++++ LISTED RECORDS

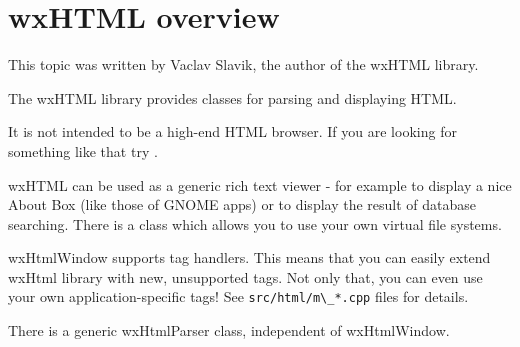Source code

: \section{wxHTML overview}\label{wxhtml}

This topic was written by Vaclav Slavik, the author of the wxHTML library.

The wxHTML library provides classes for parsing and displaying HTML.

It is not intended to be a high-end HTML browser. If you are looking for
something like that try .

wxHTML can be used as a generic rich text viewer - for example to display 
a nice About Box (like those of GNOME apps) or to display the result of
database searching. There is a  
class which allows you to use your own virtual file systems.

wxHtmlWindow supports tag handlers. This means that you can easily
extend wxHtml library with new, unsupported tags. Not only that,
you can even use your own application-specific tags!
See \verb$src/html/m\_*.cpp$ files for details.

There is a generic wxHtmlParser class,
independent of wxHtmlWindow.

++++++++
++++ LISTED RECORDS

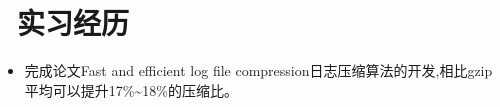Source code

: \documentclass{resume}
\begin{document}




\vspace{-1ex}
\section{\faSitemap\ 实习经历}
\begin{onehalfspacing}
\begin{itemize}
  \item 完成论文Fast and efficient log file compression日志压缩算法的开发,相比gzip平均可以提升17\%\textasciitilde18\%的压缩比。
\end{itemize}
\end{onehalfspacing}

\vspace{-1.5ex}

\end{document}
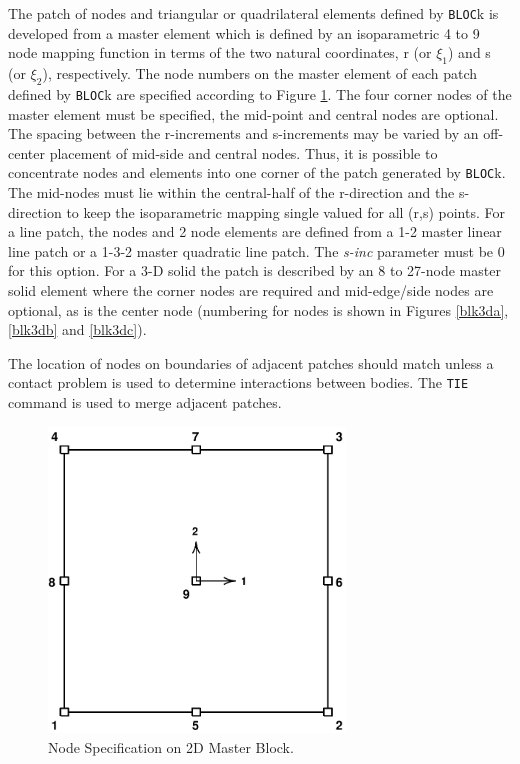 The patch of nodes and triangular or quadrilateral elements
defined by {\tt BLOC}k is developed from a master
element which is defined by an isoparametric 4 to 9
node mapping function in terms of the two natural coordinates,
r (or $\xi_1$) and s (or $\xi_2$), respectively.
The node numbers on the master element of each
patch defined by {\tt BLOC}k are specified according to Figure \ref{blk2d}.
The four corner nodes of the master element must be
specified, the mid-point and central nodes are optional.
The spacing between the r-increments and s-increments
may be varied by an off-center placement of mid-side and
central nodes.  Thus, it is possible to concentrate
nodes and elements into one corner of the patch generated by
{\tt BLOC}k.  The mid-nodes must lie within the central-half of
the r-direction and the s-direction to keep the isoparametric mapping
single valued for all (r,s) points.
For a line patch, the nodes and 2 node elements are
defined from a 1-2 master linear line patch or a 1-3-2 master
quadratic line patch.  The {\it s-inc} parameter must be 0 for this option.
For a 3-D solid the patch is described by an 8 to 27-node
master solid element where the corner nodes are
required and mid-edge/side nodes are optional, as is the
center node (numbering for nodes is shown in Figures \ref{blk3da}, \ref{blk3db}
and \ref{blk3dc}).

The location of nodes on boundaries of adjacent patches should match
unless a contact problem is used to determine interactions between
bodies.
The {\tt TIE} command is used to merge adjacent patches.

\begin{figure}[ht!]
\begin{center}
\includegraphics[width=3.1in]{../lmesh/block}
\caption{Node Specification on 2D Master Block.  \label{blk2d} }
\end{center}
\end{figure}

++++++++
++++ LISTED RECORDS

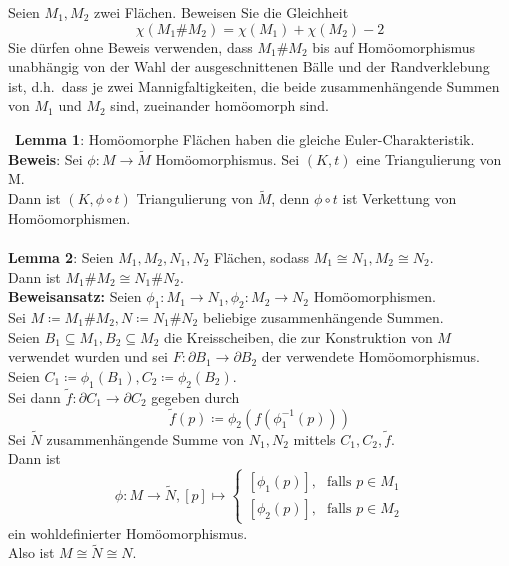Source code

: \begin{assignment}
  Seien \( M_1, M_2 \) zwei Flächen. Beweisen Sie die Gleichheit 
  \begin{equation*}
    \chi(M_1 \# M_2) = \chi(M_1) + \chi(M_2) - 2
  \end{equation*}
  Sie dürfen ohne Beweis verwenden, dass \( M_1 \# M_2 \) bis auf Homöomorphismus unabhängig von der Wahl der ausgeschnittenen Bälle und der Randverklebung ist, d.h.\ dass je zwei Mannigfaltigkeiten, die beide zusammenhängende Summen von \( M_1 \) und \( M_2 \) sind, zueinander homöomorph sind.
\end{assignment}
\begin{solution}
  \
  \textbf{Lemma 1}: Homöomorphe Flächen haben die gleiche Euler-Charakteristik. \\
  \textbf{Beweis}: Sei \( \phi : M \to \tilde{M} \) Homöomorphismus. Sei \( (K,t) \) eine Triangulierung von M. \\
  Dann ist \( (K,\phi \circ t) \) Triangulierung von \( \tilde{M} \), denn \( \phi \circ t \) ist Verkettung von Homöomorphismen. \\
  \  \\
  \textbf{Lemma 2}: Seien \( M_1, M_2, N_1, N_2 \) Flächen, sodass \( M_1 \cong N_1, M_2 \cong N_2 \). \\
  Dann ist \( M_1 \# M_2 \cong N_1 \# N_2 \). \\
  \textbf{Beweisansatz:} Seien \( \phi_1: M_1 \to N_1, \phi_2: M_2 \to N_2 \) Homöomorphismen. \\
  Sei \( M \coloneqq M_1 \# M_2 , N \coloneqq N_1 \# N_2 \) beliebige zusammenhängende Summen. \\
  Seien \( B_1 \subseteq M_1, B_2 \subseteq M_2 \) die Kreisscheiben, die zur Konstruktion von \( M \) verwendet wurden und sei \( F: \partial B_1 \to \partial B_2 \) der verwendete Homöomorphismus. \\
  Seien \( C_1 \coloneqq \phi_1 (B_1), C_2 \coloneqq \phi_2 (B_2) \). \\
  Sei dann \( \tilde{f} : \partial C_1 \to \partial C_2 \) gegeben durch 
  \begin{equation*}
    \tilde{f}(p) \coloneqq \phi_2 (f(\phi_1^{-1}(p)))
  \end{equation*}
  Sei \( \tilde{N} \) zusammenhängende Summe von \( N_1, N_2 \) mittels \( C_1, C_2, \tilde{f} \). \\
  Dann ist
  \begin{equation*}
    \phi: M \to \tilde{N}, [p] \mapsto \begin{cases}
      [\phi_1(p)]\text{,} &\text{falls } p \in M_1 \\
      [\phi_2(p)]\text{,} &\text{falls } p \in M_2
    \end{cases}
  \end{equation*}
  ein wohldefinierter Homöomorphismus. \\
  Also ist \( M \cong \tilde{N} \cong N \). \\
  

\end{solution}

++++++++

■ PROBLEM TO WORK ON
Transcribe the lines above between the line holding "M_2) = \chi(M_1) + \chi(M_2) - 2" and the line holding "Triangulierung von M. \\", inclusive, exactly as they stand and with nothing added.

■ SOLUTION
    \chi(M_1 \# M_2) = \chi(M_1) + \chi(M_2) - 2
  \end{equation*}
  Sie dürfen ohne Beweis verwenden, dass \( M_1 \# M_2 \) bis auf Homöomorphismus unabhängig von der Wahl der ausgeschnittenen Bälle und der Randverklebung ist, d.h.\ dass je zwei Mannigfaltigkeiten, die beide zusammenhängende Summen von \( M_1 \) und \( M_2 \) sind, zueinander homöomorph sind.
\end{assignment}
\begin{solution}
  \
  \textbf{Lemma 1}: Homöomorphe Flächen haben die gleiche Euler-Charakteristik. \\
  \textbf{Beweis}: Sei \( \phi : M \to \tilde{M} \) Homöomorphismus. Sei \( (K,t) \) eine Triangulierung von M. \\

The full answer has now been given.